Dataset records
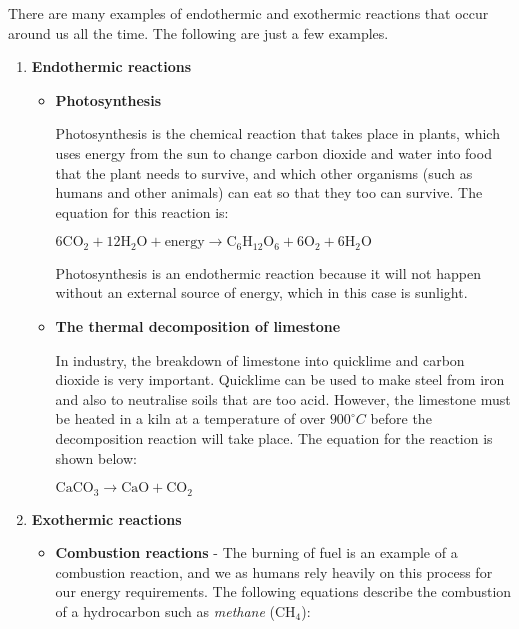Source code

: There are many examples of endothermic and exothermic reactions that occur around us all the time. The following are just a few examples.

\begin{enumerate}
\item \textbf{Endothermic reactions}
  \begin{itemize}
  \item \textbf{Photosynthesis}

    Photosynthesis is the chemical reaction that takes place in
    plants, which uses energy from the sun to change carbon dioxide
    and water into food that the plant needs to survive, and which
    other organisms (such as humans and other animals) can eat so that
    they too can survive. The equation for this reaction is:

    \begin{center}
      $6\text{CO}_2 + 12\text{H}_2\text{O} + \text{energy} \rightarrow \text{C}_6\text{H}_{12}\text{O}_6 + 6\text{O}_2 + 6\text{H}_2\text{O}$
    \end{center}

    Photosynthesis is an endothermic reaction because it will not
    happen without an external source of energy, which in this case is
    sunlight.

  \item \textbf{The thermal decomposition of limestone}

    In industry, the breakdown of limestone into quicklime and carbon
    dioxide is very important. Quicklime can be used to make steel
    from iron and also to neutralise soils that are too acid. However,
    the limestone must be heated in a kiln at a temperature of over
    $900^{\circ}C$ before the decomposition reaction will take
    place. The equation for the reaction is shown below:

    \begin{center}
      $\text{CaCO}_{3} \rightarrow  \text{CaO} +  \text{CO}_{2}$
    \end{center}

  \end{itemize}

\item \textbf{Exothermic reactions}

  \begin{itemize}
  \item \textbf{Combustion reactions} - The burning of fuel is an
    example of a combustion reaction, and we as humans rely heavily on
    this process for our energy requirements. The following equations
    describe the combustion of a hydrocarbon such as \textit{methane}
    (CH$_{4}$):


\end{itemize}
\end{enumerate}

● **Exercise instructions**
Give the count of lines in the data above holding the word "survive", and nothing beyond it.

● **Problem solution**
2